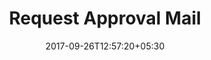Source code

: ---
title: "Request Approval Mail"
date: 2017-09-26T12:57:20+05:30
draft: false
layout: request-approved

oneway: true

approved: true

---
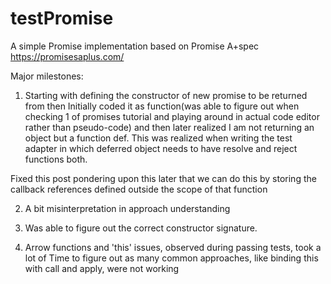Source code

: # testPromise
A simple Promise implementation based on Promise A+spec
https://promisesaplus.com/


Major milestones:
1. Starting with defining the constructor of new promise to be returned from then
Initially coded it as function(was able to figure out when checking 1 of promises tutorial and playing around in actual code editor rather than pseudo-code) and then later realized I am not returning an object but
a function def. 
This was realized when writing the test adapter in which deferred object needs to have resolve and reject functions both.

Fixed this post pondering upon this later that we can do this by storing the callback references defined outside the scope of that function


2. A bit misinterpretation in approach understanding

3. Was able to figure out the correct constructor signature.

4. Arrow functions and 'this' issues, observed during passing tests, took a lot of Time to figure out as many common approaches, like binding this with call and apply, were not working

==

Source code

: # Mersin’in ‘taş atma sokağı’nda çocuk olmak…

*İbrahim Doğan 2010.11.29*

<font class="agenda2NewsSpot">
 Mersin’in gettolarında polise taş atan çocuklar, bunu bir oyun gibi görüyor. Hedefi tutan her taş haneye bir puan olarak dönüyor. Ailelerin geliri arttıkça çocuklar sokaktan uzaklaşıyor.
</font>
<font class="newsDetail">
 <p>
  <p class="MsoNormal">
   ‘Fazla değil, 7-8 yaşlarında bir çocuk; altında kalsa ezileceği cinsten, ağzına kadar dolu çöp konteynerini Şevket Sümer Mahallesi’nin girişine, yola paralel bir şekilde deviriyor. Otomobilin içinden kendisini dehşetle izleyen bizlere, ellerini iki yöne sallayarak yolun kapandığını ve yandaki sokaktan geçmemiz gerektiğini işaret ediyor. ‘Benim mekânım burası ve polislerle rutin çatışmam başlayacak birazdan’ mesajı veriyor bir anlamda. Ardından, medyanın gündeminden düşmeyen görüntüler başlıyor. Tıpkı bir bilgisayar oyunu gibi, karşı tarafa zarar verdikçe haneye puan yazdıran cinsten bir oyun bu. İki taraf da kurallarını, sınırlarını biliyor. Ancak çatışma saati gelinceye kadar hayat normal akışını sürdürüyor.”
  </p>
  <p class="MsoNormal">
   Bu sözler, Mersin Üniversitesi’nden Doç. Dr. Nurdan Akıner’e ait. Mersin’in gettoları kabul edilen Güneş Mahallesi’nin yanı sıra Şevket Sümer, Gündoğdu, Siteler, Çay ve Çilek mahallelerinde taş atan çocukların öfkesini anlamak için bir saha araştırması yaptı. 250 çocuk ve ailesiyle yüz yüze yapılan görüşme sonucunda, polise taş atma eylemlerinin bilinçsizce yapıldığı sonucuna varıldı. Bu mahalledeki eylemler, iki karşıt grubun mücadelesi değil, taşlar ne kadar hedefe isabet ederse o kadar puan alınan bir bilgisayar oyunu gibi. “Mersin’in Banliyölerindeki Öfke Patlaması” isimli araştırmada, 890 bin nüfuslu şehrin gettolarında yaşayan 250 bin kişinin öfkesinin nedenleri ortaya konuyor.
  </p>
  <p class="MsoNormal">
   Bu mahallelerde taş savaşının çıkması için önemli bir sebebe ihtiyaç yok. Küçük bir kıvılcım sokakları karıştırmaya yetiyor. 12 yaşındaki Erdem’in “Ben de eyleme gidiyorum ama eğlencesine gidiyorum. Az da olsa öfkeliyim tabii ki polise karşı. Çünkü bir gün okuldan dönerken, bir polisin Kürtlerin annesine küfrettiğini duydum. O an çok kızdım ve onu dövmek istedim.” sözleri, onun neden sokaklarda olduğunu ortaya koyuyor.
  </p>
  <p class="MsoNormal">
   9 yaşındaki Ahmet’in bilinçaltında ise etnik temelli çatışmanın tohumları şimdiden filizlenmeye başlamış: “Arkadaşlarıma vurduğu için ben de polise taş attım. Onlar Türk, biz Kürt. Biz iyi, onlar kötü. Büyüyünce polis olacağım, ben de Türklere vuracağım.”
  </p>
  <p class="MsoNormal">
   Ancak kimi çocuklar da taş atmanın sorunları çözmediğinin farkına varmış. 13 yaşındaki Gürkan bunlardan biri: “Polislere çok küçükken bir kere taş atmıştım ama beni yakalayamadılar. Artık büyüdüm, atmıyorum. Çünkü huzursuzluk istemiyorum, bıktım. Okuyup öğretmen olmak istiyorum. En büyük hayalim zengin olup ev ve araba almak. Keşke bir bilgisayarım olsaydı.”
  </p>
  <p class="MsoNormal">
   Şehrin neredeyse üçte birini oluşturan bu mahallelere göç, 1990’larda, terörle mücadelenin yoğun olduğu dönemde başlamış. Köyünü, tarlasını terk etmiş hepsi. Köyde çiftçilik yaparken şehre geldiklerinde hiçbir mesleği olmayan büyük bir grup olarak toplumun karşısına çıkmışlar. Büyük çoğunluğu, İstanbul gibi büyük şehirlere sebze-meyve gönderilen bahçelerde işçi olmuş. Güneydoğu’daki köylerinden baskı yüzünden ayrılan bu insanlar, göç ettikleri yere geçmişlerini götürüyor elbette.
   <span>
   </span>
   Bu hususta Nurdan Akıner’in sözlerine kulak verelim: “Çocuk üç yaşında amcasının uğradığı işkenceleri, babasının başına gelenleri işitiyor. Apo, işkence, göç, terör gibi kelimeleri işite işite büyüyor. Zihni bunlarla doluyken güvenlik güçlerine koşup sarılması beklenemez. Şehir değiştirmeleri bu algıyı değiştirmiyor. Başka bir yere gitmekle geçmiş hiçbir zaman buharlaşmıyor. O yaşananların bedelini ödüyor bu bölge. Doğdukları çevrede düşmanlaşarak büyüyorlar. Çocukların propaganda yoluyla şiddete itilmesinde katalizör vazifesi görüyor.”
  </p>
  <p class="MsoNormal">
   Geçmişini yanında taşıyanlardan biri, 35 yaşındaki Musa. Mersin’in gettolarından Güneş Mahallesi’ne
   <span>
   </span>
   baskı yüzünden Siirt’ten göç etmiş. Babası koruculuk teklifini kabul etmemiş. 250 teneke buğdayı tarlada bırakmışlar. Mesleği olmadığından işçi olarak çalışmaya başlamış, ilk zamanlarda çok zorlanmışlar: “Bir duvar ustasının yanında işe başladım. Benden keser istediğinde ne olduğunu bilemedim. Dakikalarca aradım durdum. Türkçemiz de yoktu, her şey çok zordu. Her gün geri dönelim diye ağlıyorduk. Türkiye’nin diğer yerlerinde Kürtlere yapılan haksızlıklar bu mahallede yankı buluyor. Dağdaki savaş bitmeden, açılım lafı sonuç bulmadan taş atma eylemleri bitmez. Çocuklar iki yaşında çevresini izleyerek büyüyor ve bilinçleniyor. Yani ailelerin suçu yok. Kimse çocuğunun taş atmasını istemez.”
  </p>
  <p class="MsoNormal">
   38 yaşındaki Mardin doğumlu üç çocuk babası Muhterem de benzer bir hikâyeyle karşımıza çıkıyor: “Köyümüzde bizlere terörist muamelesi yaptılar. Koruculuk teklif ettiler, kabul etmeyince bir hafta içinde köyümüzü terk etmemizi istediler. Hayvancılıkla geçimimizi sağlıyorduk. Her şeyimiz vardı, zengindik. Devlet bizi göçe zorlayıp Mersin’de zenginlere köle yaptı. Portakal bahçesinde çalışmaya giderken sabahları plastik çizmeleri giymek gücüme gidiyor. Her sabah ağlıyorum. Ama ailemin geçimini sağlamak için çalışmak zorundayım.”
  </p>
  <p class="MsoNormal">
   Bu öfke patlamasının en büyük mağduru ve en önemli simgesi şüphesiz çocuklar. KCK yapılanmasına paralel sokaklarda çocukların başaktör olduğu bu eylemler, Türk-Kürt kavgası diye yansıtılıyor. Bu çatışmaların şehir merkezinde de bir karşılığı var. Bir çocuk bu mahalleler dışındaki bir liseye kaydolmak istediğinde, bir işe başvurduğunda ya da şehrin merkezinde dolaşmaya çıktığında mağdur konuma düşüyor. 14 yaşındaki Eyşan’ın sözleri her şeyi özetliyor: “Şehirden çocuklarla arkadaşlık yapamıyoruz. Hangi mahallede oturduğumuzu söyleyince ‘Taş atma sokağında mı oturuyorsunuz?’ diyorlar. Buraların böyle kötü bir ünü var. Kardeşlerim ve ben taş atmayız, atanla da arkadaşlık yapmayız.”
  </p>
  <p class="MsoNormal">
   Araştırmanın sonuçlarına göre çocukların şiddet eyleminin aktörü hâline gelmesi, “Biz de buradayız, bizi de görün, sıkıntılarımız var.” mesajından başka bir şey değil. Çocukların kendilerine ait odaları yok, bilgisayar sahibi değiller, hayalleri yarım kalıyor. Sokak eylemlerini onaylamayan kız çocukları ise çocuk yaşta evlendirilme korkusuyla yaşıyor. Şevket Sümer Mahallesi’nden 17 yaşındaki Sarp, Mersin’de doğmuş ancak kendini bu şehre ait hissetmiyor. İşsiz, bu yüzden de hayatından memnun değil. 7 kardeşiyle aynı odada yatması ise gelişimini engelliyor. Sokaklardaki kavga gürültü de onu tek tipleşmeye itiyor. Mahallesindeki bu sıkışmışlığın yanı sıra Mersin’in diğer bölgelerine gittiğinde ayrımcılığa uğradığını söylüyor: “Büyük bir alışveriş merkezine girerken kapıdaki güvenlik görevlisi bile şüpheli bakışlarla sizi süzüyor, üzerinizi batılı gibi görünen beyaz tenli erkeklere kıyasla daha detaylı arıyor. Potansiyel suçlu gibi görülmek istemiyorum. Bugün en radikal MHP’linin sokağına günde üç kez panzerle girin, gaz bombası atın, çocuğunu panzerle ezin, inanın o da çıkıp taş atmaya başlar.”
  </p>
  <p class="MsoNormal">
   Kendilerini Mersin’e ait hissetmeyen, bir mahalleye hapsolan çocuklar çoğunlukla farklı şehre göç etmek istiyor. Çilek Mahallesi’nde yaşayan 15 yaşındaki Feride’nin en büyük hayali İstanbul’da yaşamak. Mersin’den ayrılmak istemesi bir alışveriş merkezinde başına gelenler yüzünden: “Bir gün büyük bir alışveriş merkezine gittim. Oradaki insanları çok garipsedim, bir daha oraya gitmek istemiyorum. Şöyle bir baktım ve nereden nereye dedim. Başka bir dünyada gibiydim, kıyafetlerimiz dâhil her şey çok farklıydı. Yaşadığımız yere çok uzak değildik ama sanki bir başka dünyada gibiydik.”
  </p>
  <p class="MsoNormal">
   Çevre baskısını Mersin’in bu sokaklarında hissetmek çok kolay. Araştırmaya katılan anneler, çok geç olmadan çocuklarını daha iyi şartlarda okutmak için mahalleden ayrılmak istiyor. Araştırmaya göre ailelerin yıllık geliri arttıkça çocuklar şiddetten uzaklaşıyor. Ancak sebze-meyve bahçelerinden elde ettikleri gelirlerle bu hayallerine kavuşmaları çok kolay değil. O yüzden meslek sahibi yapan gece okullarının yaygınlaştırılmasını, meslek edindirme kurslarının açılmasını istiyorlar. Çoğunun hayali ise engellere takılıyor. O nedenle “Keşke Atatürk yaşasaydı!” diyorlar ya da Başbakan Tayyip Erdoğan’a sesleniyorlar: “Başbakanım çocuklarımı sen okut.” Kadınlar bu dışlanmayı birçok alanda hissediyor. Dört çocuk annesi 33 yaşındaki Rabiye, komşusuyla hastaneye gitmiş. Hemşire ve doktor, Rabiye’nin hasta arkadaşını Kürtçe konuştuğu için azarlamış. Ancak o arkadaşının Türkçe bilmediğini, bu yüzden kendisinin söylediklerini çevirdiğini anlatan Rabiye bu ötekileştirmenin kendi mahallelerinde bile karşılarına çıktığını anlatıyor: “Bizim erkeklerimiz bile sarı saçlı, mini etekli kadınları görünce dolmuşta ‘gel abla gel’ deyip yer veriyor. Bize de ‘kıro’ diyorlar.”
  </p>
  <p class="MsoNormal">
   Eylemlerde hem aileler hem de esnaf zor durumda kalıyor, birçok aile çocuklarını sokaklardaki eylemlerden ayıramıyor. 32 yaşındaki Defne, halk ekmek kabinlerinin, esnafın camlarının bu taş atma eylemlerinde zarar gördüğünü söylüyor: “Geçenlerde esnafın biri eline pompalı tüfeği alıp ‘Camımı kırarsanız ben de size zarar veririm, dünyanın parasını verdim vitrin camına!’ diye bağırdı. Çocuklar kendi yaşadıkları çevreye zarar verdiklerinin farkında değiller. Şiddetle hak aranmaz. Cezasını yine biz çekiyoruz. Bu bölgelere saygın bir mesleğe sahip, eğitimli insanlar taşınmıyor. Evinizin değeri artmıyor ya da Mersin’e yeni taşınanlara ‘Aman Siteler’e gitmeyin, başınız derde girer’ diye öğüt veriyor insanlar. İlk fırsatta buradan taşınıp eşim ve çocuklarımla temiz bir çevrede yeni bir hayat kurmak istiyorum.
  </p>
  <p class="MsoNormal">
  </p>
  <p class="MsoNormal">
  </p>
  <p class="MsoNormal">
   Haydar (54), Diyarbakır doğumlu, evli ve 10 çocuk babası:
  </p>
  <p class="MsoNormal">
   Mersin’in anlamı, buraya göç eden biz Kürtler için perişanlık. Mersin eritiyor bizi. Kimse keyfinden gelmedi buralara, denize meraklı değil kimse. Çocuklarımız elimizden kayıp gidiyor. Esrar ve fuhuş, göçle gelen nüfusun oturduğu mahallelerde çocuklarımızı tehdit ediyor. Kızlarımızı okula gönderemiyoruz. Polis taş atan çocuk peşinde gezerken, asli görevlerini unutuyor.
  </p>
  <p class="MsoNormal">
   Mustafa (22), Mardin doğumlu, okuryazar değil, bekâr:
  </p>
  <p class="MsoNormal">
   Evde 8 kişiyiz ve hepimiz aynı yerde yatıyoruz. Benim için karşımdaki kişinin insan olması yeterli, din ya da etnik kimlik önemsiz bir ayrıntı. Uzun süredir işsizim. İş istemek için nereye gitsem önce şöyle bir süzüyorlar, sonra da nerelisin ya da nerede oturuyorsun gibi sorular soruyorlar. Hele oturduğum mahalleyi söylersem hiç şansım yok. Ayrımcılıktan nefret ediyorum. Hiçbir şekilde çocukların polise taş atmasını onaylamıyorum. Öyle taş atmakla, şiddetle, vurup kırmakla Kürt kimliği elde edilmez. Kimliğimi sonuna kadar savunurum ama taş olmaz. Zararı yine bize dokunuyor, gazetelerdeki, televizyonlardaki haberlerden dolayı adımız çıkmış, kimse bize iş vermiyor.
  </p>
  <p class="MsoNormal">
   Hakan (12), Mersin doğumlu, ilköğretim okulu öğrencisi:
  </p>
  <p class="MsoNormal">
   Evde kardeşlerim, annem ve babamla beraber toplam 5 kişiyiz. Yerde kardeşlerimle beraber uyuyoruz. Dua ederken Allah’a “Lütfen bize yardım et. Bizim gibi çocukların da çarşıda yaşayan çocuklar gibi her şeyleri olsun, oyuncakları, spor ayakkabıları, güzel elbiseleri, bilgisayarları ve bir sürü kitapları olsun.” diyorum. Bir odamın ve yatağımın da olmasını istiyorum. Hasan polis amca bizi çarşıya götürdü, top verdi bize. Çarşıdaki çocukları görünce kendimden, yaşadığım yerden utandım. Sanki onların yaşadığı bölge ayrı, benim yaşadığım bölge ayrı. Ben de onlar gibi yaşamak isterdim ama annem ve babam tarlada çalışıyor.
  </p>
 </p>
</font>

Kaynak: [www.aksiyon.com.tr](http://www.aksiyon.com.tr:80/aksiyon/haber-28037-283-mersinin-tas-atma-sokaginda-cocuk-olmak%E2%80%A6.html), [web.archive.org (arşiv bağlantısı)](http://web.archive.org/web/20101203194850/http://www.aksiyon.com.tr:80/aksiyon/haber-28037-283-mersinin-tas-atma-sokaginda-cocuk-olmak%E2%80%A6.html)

▸ **TRY IT**: Everything from the line above that contains "draft: false" down to the line that contains "3. Was able" must be reproduced exactly, both ends included. Omit the pictures.

▸ **TASK SOLUTION**:
draft: false
layout: request-approved

oneway: true

approved: true

---
Source code

: # testPromise
A simple Promise implementation based on Promise A+spec
https://promisesaplus.com/


Major milestones:
1. Starting with defining the constructor of new promise to be returned from then
Initially coded it as function(was able to figure out when checking 1 of promises tutorial and playing around in actual code editor rather than pseudo-code) and then later realized I am not returning an object but
a function def. 
This was realized when writing the test adapter in which deferred object needs to have resolve and reject functions both.

Fixed this post pondering upon this later that we can do this by storing the callback references defined outside the scope of that function


2. A bit misinterpretation in approach understanding

3. Was able to figure out the correct constructor signature.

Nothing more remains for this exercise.